Exercise details |
If a line in the entries below includes "acts", show that line.

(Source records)
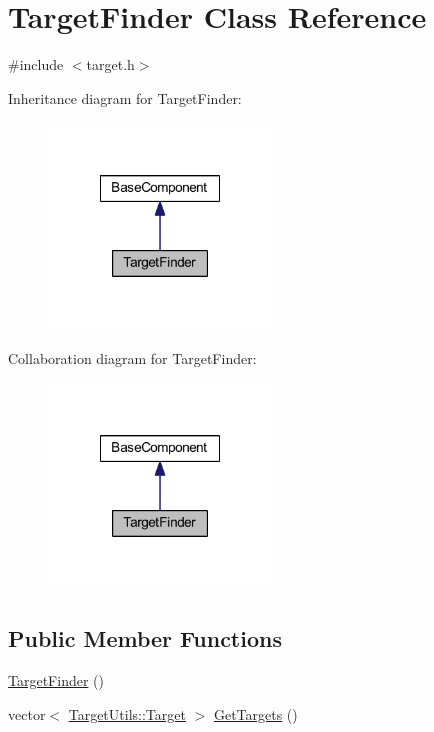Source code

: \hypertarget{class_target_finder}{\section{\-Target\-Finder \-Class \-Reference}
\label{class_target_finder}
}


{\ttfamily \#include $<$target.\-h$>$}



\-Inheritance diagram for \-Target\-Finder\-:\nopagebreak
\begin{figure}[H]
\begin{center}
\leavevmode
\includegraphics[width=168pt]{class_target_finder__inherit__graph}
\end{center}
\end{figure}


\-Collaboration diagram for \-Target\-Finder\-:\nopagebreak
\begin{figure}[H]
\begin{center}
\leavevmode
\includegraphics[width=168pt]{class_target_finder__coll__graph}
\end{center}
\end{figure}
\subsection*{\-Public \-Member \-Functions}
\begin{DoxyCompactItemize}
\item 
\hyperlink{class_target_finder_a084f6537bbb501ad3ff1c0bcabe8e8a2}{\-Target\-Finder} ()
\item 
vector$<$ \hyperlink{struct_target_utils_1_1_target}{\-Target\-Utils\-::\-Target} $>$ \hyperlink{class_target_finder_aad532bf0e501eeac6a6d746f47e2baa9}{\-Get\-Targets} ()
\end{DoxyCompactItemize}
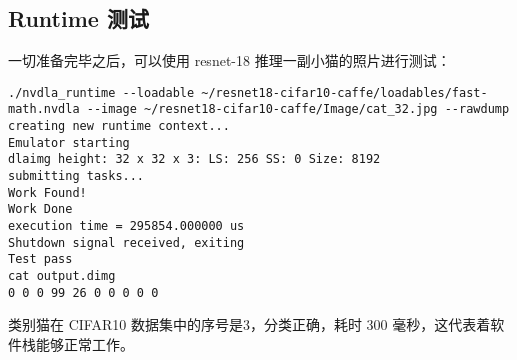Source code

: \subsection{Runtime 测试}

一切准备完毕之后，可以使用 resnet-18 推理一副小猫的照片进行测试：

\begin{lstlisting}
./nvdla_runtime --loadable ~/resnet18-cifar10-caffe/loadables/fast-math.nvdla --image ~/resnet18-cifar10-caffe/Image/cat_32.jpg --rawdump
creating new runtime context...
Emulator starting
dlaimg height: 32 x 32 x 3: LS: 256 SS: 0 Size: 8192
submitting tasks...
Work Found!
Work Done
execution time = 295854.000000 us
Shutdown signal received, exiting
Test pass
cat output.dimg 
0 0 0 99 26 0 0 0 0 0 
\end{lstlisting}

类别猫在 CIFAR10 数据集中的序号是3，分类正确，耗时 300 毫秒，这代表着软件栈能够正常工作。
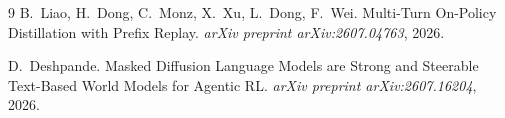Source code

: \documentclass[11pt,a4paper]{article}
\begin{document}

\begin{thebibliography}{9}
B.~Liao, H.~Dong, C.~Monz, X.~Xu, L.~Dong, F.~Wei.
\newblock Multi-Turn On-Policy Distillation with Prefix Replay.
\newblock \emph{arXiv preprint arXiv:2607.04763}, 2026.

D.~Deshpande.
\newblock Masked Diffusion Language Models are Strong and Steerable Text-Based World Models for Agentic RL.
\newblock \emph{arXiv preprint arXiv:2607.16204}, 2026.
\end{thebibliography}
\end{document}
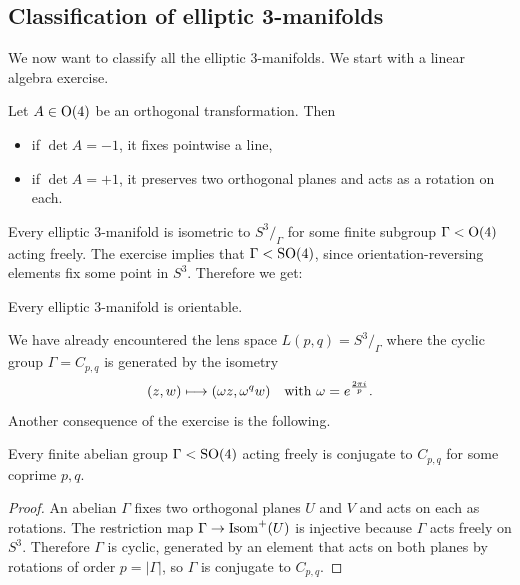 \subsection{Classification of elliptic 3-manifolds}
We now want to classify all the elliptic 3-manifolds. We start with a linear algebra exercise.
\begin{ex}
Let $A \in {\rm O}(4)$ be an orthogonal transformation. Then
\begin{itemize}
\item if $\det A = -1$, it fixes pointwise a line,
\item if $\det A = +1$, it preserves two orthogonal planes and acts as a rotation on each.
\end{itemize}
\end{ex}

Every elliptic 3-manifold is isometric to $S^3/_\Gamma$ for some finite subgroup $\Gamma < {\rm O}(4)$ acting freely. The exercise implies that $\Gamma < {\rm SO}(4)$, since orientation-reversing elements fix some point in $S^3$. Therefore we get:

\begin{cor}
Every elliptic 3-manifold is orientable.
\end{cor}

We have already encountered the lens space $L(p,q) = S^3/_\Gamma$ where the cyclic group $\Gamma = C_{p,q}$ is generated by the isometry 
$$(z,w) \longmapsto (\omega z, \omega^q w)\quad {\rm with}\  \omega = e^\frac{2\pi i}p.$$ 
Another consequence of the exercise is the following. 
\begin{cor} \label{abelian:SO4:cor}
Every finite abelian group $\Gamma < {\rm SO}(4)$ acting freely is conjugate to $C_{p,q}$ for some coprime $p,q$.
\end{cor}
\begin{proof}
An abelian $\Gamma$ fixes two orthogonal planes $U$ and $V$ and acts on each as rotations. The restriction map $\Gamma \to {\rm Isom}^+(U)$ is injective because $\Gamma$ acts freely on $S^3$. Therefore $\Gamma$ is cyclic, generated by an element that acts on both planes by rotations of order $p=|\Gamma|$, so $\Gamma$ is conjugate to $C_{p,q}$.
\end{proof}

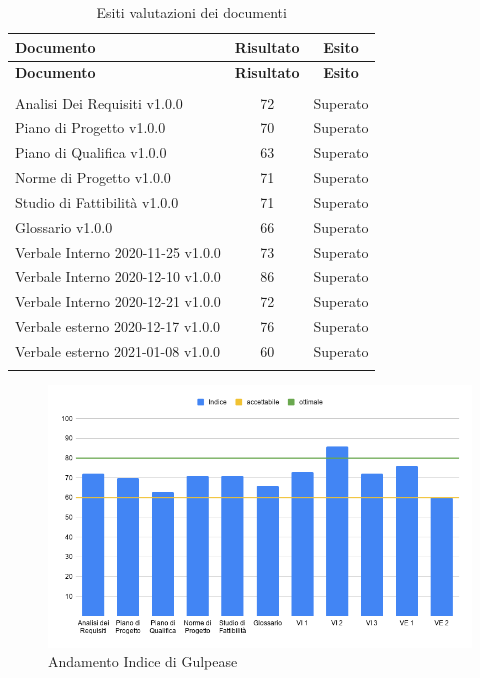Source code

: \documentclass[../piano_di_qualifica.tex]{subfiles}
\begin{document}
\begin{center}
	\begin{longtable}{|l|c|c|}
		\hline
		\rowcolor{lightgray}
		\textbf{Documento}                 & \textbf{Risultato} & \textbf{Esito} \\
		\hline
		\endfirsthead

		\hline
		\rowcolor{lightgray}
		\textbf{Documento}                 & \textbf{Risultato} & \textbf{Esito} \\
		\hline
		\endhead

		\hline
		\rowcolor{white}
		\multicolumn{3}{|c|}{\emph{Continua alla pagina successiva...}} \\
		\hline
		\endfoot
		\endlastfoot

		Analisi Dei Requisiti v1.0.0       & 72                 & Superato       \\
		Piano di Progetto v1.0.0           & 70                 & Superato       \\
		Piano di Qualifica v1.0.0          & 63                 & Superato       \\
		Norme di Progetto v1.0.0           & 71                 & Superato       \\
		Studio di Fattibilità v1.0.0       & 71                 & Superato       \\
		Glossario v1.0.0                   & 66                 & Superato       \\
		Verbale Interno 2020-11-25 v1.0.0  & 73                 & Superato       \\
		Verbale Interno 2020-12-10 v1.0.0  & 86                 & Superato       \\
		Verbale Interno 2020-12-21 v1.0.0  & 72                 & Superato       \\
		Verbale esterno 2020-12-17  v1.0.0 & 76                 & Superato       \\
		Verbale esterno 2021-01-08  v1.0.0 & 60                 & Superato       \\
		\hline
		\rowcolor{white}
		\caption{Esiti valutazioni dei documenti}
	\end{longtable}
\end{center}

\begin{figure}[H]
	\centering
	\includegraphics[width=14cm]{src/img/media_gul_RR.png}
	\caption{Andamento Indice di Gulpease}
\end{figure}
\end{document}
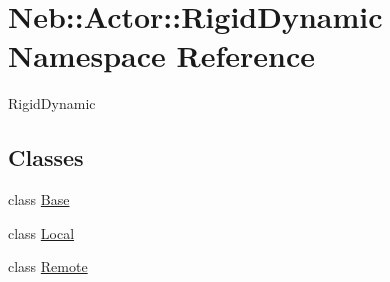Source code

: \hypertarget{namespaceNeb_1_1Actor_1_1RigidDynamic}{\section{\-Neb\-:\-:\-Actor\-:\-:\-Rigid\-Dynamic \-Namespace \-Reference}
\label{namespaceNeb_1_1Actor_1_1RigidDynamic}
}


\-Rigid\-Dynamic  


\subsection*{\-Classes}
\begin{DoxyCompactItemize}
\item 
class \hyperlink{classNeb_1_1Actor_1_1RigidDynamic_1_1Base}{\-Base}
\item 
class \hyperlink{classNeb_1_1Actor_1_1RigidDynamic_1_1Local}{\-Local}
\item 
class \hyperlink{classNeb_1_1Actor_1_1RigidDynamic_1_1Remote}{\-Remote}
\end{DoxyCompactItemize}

Solution for this problem |
\item if $\det A = +1$, it preserves two orthogonal planes and acts as a rotation on each.
An abelian $\Gamma$ fixes two orthogonal planes $U$ and $V$ and acts on each as rotations. The restriction map $\Gamma \to {\rm Isom}^+(U)$ is injective because $\Gamma$ acts freely on $S^3$. Therefore $\Gamma$ is cyclic, generated by an element that acts on both planes by rotations of order $p=|\Gamma|$, so $\Gamma$ is conjugate to $C_{p,q}$.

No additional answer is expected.